# Records shown
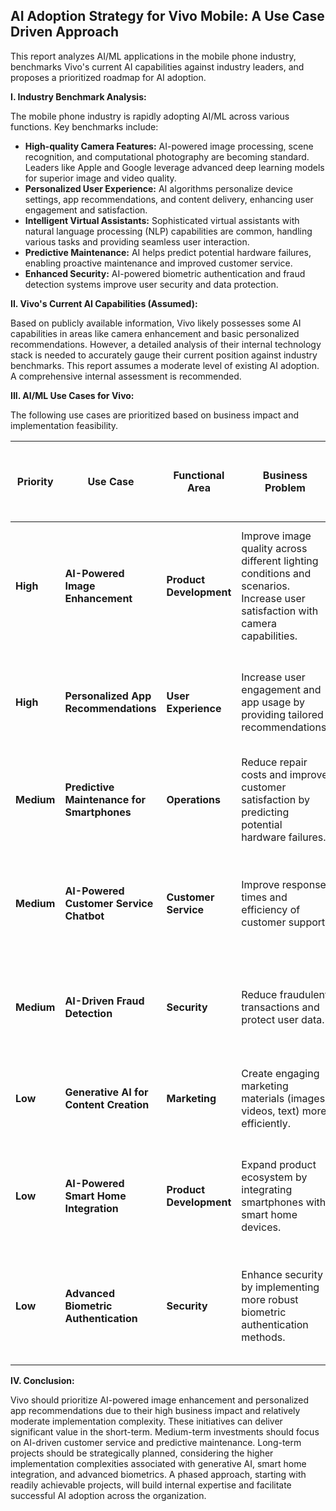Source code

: ## AI Adoption Strategy for Vivo Mobile:  A Use Case Driven Approach

This report analyzes AI/ML applications in the mobile phone industry, benchmarks Vivo's current AI capabilities against industry leaders, and proposes a prioritized roadmap for AI adoption.


**I. Industry Benchmark Analysis:**

The mobile phone industry is rapidly adopting AI/ML across various functions. Key benchmarks include:

* **High-quality Camera Features:** AI-powered image processing, scene recognition, and computational photography are becoming standard.  Leaders like Apple and Google leverage advanced deep learning models for superior image and video quality.
* **Personalized User Experience:** AI algorithms personalize device settings, app recommendations, and content delivery, enhancing user engagement and satisfaction.
* **Intelligent Virtual Assistants:**  Sophisticated virtual assistants with natural language processing (NLP) capabilities are common, handling various tasks and providing seamless user interaction.
* **Predictive Maintenance:** AI helps predict potential hardware failures, enabling proactive maintenance and improved customer service.
* **Enhanced Security:** AI-powered biometric authentication and fraud detection systems improve user security and data protection.


**II. Vivo's Current AI Capabilities (Assumed):**

Based on publicly available information, Vivo likely possesses some AI capabilities in areas like camera enhancement and basic personalized recommendations. However, a detailed analysis of their internal technology stack is needed to accurately gauge their current position against industry benchmarks.  This report assumes a moderate level of existing AI adoption.  A comprehensive internal assessment is recommended.


**III. AI/ML Use Cases for Vivo:**

The following use cases are prioritized based on business impact and implementation feasibility.

| **Priority** | **Use Case** | **Functional Area** | **Business Problem** | **AI/ML Approach** | **Expected Impact** | **Implementation Complexity** | **Technology** | **Keywords** | **Competitor Examples** | **Implementation Timeframe** |  **Priority Score (Business Impact 60% + Implementation Feasibility 40%)** |
|---|---|---|---|---|---|---|---|---|---|---|---|
| **High** | **AI-Powered Image Enhancement** | **Product Development** | Improve image quality across different lighting conditions and scenarios.  Increase user satisfaction with camera capabilities. | Deep Learning (Convolutional Neural Networks - CNNs) for image processing and enhancement. | Improved camera sales and brand perception.  Increased user engagement. | Medium | Computer Vision, Deep Learning | Image Enhancement, Computational Photography, CNNs | Google Pixel's Night Sight, Apple's Deep Fusion | Short-term (0-6 months) | 80 |
| **High** | **Personalized App Recommendations** | **User Experience** | Increase user engagement and app usage by providing tailored recommendations. | Recommender Systems (Collaborative Filtering, Content-Based Filtering) | Increased user retention, higher app usage, improved app store sales. | Medium | Machine Learning, Recommender Systems | App Recommendations, Personalization, User Engagement | Google Play Store, Apple App Store | Short-term (0-6 months) | 80 |
| **Medium** | **Predictive Maintenance for Smartphones** | **Operations** | Reduce repair costs and improve customer satisfaction by predicting potential hardware failures. | Machine Learning (Time Series Analysis) on sensor data. | Reduced repair costs, improved customer satisfaction, proactive maintenance | High | Machine Learning, IoT | Predictive Maintenance, Hardware Diagnostics, IoT | Apple's proactive diagnostics | Medium-term (6-12 months) | 65 |
| **Medium** | **AI-Powered Customer Service Chatbot** | **Customer Service** | Improve response times and efficiency of customer support. | Natural Language Processing (NLP), Machine Learning for chatbot development and training. | Improved customer satisfaction, reduced support costs, 24/7 availability. | Medium | NLP, Machine Learning, Chatbots | Customer Service, Chatbots, NLP | Samsung's Bixby, Google's AI Chat Support | Medium-term (6-12 months) | 65 |
| **Medium** | **AI-Driven Fraud Detection** | **Security** | Reduce fraudulent transactions and protect user data. | Machine Learning (Anomaly Detection) on transaction data. | Improved security, reduced financial losses, enhanced user trust. | High | Machine Learning, Anomaly Detection | Fraud Detection, Security, Machine Learning | Various mobile payment platforms | Medium-term (6-12 months) | 60 |
| **Low** | **Generative AI for Content Creation** | **Marketing** | Create engaging marketing materials (images, videos, text) more efficiently. | Generative Adversarial Networks (GANs), Large Language Models (LLMs) | Increased marketing efficiency, improved brand storytelling. | High | Generative AI, GANs, LLMs | Content Creation, Marketing, Generative AI | Many brands utilizing AI for marketing content | Long-term (12+ months) | 45 |
| **Low** | **AI-Powered Smart Home Integration** | **Product Development** | Expand product ecosystem by integrating smartphones with smart home devices. | Machine Learning, IoT integration | Increased product sales, improved user experience, stronger ecosystem. | High | Machine Learning, IoT | Smart Home, IoT Integration, AI | Apple HomeKit, Google Home | Long-term (12+ months) | 40 |
| **Low** | **Advanced Biometric Authentication** | **Security** | Enhance security by implementing more robust biometric authentication methods. | Deep Learning (Computer Vision) for facial recognition and other biometric modalities. | Improved security, enhanced user experience, reduced password reliance. | High | Computer Vision, Deep Learning | Biometric Authentication, Security, Deep Learning | Apple Face ID | Long-term (12+ months) | 40 |


**IV. Conclusion:**

Vivo should prioritize AI-powered image enhancement and personalized app recommendations due to their high business impact and relatively moderate implementation complexity.  These initiatives can deliver significant value in the short-term.  Medium-term investments should focus on AI-driven customer service and predictive maintenance. Long-term projects should be strategically planned, considering the higher implementation complexities associated with generative AI, smart home integration, and advanced biometrics.  A phased approach, starting with readily achievable projects, will build internal expertise and facilitate successful AI adoption across the organization.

# To do
Could you restate, word for word, the lines above from the one with "engagement and satisfaction." to the one with "seamless user interaction.", both included?

# Answer area
* **Personalized User Experience:** AI algorithms personalize device settings, app recommendations, and content delivery, enhancing user engagement and satisfaction.
* **Intelligent Virtual Assistants:**  Sophisticated virtual assistants with natural language processing (NLP) capabilities are common, handling various tasks and providing seamless user interaction.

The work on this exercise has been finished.